Caramels are a type of confection made by heating sugar and milk or cream together until the mixture reaches 240 °F (116 °C). This is when the sugars caramelize and turn a deep golden colour. The mixture thickens, then cools to form a chewy candy with an evenly hard exterior.
Caramel is made from heated sugar that turns brown in the process of caramelizing, which happens at about 340°F (~170°C). Caramelization occurs as heat breaks down some sugars while other ingredients in addition to sugar react with each other and generate new flavors. The process is also an important step in making other candies, such as chocolate.
The term "caramel" can refer to all these different foods (and more) depending on how they are cooked. The term is often used interchangeably with "candy". When sugar is heated until it melts, it becomes caramel and when it has been heated long enough to caramelize the sugars completely, the mixture of melted sugar and water will become hard and chewy. However, when a candy is called "caramel," then the word usually refers to a candy made from candied sugar or syrup mixed with butter or oil.

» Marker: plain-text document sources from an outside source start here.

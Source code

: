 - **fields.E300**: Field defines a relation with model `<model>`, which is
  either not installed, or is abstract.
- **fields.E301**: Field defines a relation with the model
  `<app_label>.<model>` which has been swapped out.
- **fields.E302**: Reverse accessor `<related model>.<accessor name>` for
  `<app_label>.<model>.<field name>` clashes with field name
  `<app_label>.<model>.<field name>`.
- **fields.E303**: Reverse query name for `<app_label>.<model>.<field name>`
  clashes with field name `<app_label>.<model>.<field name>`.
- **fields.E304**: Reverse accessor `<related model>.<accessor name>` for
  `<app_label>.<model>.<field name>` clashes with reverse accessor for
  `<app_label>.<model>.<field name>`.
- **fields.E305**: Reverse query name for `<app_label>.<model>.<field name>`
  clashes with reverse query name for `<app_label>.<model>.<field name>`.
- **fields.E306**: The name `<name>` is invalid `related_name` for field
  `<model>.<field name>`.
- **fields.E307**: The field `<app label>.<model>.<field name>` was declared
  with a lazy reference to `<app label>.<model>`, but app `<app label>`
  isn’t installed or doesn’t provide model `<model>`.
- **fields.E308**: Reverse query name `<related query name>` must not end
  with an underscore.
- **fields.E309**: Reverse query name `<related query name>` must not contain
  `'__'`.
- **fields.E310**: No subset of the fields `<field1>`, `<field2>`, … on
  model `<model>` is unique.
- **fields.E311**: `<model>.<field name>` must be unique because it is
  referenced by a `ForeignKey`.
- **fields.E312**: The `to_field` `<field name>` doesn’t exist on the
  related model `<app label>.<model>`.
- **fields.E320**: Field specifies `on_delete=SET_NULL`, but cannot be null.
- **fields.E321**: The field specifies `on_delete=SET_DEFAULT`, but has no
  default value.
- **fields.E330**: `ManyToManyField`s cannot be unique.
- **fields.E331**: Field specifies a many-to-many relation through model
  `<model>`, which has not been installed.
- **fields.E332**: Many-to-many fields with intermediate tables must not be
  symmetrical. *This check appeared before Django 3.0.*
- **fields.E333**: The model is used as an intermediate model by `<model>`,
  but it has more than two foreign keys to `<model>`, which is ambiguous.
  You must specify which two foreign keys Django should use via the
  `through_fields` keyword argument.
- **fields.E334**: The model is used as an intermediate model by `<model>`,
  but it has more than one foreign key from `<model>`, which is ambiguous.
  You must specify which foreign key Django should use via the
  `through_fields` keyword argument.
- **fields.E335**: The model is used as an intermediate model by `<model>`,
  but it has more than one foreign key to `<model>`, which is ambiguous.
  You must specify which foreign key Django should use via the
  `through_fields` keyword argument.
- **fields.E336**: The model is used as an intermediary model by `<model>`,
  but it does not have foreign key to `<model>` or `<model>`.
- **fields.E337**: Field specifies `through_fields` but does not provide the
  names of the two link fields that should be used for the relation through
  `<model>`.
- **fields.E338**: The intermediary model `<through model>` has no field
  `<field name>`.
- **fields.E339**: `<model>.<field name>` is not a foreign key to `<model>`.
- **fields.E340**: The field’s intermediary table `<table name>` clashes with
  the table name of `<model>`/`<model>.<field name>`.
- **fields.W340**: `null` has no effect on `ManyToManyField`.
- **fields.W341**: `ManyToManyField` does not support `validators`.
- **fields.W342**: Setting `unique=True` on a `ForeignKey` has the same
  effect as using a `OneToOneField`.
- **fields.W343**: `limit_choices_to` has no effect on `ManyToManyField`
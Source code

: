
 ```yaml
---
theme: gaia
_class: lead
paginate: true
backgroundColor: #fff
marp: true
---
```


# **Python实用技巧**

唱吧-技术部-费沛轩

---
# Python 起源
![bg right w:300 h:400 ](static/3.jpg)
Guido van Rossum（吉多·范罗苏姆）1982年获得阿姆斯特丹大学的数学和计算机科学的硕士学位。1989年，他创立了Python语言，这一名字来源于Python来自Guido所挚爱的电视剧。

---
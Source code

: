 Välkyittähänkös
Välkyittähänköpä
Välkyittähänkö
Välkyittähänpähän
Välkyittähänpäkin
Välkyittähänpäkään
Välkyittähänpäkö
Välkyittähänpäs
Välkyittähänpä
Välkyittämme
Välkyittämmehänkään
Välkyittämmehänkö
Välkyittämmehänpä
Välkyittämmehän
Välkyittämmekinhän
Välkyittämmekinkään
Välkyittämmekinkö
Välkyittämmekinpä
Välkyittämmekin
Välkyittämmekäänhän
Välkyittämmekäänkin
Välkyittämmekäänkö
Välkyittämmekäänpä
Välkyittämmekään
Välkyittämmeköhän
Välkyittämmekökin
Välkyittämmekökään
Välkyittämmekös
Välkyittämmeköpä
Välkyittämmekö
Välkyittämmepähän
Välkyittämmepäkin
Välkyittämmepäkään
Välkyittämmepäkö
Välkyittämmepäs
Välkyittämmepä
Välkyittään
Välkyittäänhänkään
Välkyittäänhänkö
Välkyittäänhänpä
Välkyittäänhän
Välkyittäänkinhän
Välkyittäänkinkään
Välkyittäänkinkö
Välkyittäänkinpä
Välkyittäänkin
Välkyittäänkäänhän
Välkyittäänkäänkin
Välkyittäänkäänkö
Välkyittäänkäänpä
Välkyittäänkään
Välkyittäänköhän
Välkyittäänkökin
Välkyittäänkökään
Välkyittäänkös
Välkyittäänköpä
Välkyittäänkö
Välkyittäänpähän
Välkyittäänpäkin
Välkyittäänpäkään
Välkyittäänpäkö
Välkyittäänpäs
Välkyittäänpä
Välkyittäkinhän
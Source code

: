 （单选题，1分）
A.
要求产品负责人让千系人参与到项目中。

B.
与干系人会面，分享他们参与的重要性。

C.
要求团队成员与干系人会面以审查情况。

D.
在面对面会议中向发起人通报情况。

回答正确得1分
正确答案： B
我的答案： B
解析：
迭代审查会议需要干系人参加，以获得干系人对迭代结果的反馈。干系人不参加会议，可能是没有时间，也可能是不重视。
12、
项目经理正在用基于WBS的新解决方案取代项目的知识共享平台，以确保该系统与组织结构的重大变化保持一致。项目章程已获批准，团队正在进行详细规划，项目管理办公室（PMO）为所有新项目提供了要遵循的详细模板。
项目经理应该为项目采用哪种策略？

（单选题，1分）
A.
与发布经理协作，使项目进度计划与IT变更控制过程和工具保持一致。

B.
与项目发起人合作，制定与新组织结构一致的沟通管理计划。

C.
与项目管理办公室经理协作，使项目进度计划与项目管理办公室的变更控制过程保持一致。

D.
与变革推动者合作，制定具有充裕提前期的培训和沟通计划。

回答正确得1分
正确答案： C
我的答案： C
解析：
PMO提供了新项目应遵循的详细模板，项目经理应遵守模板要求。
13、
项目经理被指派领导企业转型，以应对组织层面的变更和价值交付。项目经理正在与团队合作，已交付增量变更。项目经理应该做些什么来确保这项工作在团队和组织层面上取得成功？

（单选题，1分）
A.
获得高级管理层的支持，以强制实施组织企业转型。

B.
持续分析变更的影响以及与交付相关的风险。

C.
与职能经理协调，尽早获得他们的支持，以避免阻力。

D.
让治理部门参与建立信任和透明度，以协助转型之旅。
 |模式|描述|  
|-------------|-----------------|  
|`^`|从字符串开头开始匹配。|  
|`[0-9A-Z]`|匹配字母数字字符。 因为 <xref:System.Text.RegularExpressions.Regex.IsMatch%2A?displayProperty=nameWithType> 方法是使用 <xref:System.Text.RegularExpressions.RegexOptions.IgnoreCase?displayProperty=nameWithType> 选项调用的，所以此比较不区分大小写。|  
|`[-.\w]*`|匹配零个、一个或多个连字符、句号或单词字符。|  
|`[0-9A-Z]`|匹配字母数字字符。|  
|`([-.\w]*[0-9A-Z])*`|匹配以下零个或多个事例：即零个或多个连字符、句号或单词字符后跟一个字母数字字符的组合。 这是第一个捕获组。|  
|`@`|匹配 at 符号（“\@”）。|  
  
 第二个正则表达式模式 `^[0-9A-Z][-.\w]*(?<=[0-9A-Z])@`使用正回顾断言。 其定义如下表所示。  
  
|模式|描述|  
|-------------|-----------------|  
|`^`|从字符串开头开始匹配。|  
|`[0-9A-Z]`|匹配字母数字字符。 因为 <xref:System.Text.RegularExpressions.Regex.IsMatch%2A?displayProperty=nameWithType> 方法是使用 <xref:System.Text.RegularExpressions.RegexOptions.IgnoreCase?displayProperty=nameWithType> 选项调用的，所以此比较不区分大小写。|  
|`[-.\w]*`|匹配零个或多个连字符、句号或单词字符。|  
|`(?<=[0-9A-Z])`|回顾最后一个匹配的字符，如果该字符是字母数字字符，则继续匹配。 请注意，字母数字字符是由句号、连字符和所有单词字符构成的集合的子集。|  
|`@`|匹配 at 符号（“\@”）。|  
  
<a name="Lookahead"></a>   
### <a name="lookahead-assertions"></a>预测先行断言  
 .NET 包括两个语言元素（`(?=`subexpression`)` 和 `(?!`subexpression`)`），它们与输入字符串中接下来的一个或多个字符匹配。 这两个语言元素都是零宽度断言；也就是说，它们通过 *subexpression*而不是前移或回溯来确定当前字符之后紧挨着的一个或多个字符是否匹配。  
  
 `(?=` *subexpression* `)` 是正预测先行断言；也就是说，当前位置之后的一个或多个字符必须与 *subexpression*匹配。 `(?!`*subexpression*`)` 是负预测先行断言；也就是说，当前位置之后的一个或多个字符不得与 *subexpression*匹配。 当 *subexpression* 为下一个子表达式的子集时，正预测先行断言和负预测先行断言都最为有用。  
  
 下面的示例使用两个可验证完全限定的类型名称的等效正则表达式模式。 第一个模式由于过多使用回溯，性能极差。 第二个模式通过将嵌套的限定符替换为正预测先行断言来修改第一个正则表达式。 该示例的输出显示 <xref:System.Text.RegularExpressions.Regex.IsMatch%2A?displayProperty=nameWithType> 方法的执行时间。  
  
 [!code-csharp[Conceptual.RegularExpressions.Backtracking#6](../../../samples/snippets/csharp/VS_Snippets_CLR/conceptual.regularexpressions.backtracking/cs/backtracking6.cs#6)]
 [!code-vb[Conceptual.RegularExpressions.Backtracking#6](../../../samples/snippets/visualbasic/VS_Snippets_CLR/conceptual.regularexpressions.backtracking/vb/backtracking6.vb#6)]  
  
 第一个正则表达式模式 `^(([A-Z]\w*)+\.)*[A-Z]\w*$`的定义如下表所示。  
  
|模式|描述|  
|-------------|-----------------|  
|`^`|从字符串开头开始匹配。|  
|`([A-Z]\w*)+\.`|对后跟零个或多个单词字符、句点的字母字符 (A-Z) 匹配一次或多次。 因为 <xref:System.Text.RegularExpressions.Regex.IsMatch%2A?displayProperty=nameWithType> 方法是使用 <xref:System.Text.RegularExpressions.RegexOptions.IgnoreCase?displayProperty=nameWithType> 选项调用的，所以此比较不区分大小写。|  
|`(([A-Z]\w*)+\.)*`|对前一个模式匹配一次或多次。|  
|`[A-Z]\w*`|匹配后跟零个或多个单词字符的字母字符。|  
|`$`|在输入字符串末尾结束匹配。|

Most caramels are made with cooked sugar syrup, but some are made with raw sugar. In each case, the cooking makes it a new type of candy rather than simply reheating it. For example, caramel candies with nuts (such as pecan or pistachio) are often heated in an oven afterwards to break down the hard shell of the nuts. Caramels can be formulated to achieve various flavors, textures and colors. They vary by country where they are produced, but generally fall into two varieties: chewy and hard (also referred to as firm). The main difference between caramels and other candies is that they contain no flour or other fillers such as starch.